Oh, great; he really was yakuza, a year or two older than her.

Ana's heart roared like a passing bullet train and her mouth went as dry as the sand of Momochi Beach. "Come on, Grandmother. Let's go home."

The old woman tried to get up, and Red Jacket kicked her back onto the ground.

Perhaps fifty meters behind Ana, people were coming out of the station. Would anyone else see this confrontation, yell for the police?

She clenched her fists, released them, clenched them, relaxed them, took a deep breath, and started forward.

The other thug, wearing a black Dolce & Gabbana bomber jacket, stepped forward. "You want to play, baby? Maybe we'll take you home with us and have a little party."

"Grandmother," Ana said, "Mother is expecting us at home."

Black jacket reached for Ana.

She let him take her wrist, then used his hand and forearm as a lever of control, struck him three times in the space of a single breath, solar plexus, throat, uppercut to the chin, then a painful, wrist-snapping joint lock that put him face down on the pavement a heartbeat later. She twisted until something popped and he cried out.

The distinctive clicketing of a butterfly knife, the glint of steel in mercury vapor lamplight, Red Jacket coming at her.

She caught his incoming knife wrist on her forearm; a deft twist and slap to the side of the blade sent the knife to the pavement. Another joint lock, a hard kick to the back of the knee, scooping up the knife as he went down, twisting his arm up behind his back, grinding his face into the stained concrete with her shin across the back of this neck, and his knife in her hand against his throat.

Black Jacket scrambled to his feet and pelted away, holding his arm, whimpering.

"Seems your buddy ran off." She pressed the knife's edge into the flesh of Red Jacket's throat. If he so much as twitched, he would slice his own artery wide open. "How's it feel to get your ass kicked by a girl, you slime?"

She rose up off him and assumed a defensive stance.

For a long moment he lay there gasping.

It was then she noticed the black sedan on the street nearby, about twenty paces away, engine running. In the dark interior, a short, squat man watched her from the driver's seat, just able to see over the steering wheel. In the glow of a stubby cigar, his eyes looked orange-yellow, reptilian. They fixed upon her, and her muscles froze. She tried to move and couldn't. Something about his skin was wrong, too coarse, too textured.
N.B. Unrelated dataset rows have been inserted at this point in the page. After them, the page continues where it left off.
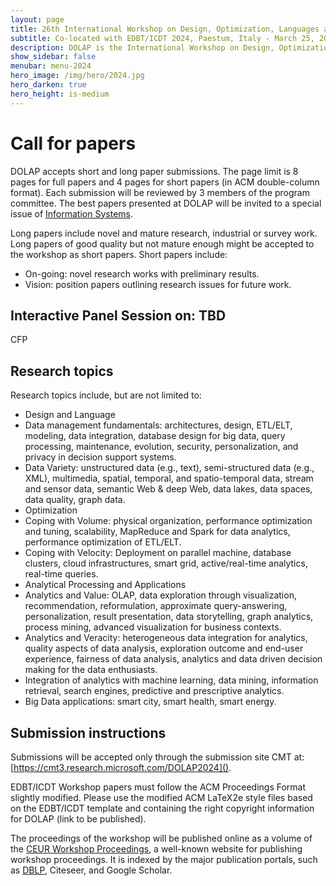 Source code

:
 ```yaml
---
layout: page
title: 26th International Workshop on Design, Optimization, Languages and Analytical Processing of Big Data
subtitle: Co-located with EDBT/ICDT 2024, Paestum, Italy - March 25, 2024
description: DOLAP is the International Workshop on Design, Optimization, Languages and Analytical Processing of Big Data. The 26th edition of the workshop is co-located with the EDBT/ICDT 2024 conference and takes place in Paestum, Italy, on March 25, 2024.
show_sidebar: false
menubar: menu-2024
hero_image: /img/hero/2024.jpg
hero_darken: true
hero_height: is-medium
---
```


# Call for papers

DOLAP accepts short and long paper submissions. The page limit is 8 pages for full papers and 4 pages for short papers (in ACM double-column format). Each submission will be reviewed by 3 members of the program committee. The best papers presented at DOLAP will be invited to a special issue of [Information Systems](https://www.journals.elsevier.com/information-systems). 
 
Long papers include novel and mature research, industrial or survey work. Long papers of good quality but not mature enough might be accepted to the workshop as short papers. Short papers include:

- On-going: novel research works with preliminary results.
- Vision: position papers outlining research issues for future work.
 
## Interactive Panel Session on: TBD

CFP 

<!-- 
The success of Big Data and NoSQL solutions has led to a de-escalation of the one-size-fits-all principle. The opportunity to build upon the distinctive strengths of different data models has pushed researchers and practitioners to the development of operational and analytical systems that rely on multiple persistence layers (e.g., polystore, multi-model systems). However, this trend has also opened several research issues, including the discovery, management, and integration of data on separate DBMSs, the study of data modeling best practices, and the capability of running efficient cross-DBMS analytical queries. DOLAP 2023 will devote a special session to Multi-Model Analytics to promote novel contributions in these directions. Relevant topics include, but are not limited to: 

- Multistore and polystore solutions
- Multi-model data warehouse and OLAP
- Heterogenous data discovery, integration, and cleaning
- Data modeling in multi-model systems
- Query evaluation and optimization in multi-DBMS systems 
-->

## Research topics

Research topics include, but are not limited to:

- Design and Language
- Data management fundamentals: architectures, design, ETL/ELT, modeling, data integration, database design for big data, query processing, maintenance, evolution, security, personalization, and privacy in decision support systems.
- Data Variety: unstructured data (e.g., text), semi-structured data (e.g., XML), multimedia, spatial, temporal, and spatio-temporal data, stream and sensor data, semantic Web & deep Web, data lakes, data spaces, data quality, graph data.
- Optimization
- Coping with Volume: physical organization, performance optimization and tuning, scalability, MapReduce and Spark for data analytics, performance optimization of ETL/ELT.
- Coping with Velocity: Deployment on parallel machine, database clusters, cloud infrastructures, smart grid, active/real-time analytics, real-time queries.
- Analytical Processing and Applications
- Analytics and Value: OLAP, data exploration through visualization, recommendation, reformulation, approximate query-answering, personalization, result presentation, data storytelling, graph analytics, process mining, advanced visualization for business contexts. 
- Analytics and Veracity: heterogeneous data integration for analytics, quality aspects of data analysis, exploration outcome and end-user experience, fairness of data analysis, analytics and data driven decision making for the data enthusiasts.
- Integration of analytics with machine learning, data mining, information retrieval, search engines, predictive and prescriptive analytics.
- Big Data applications: smart city, smart health, smart energy.


## Submission instructions 

Submissions will be accepted only through the submission site CMT at: [https://cmt3.research.microsoft.com/DOLAP2024]().

<!-- Long papers cannot exceed 8 pages in length and short papers cannot exceed 4 pages in length. -->

EDBT/ICDT Workshop papers must follow the ACM Proceedings Format slightly modified. Please use the modified ACM LaTeX2e style files based on the EDBT/ICDT template and containing the right copyright information for DOLAP (link to be published).

The proceedings of the workshop will be published online as a volume of the [CEUR Workshop Proceedings](http://www.ceur-ws.org/), a well-known website for publishing workshop proceedings. It is indexed by the major publication portals, such as [DBLP](https://dblp.uni-trier.de/db/conf/dolap/index.html), Citeseer, and Google Scholar.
Red Jacket scrambled to his feet and flung himself toward the waiting car. Before he reached the door, however, thick hands grasped the steering wheel and the car squealed away.

Suddenly Ana was free.

The astonished betrayal on Red Jacket's face was almost comical. He fled after Black Jacket.

"Putang ina mo!" Your mom's a whore! she called after them.
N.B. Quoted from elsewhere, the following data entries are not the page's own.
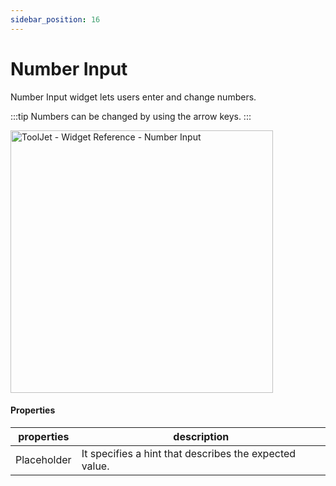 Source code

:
 ```yaml
---
sidebar_position: 16
---
```


# Number Input

Number Input widget lets users enter and change numbers.

:::tip
Numbers can be changed by using the arrow keys.
:::

<img class="screenshot-full" src="/img/widgets/number-input/number-input.gif" alt="ToolJet - Widget Reference - Number Input" height="420"/>

#### Properties

| properties      | description |
| ----------- | ----------- |
| Placeholder |  It specifies a hint that describes the expected value.|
Then she helped the old woman to her feet. "Are you hurt?"

Tears streamed down the old woman's face. "I'm all right."

Running footsteps approached, a police officer. "What's going on here?"

"Some punks," Ana said, keeping her face downcast, slipping the butterfly knife into her jacket. A chill of fear washed through her colder than the moments before the fight.

"She saved me, officer!" the old woman said. "She's an angel!"

The policeman, Officer Ogawa, asked them a few questions, descriptions of the perpetrators. When Ana described them, his face became a Noh mask. She gave him a false name and a false address. When he asked to see her student ID, she apologized for having forgot it at school. In the end, he was more intent upon radioing back to the koban than pressing her for information. Nevertheless, she felt like she had just dodged a bullet. If the police asked too many questions, they might discover her mother was an undocumented Filipina who had overstayed her visa by almost twenty years.

Ana said to the old woman, "Do you have somewhere to sleep tonight?"

The old woman glanced at her pram.

Before she could answer, Ana said, "It's a bit of a walk, to Nakasu, but we have a kotatsu." She had spent her last three hundred yen on boiled eggs for her meager supper, leaving no money for taxi or bus fare.

At the mention of the kotatsu, a heated table under which Japanese people spent their winter nights, the old woman's eyes glittered.

"Oh, Jizo preserve you, child, that's very kind but—"

"You can't say no. Please."

So Ana put her backpack in the pram, pushed it with one hand, and carried the old woman piggyback like a child. The cardboard woman smelled of trash and sweat and old urine, not unlike summers in the immigrant back alleys of Fukuoka City, where Ana had grown up, where the Filipino laborers, hostesses, and sex workers kept to themselves, where she had learned eskrima from Uncle Philip, as everyone called him.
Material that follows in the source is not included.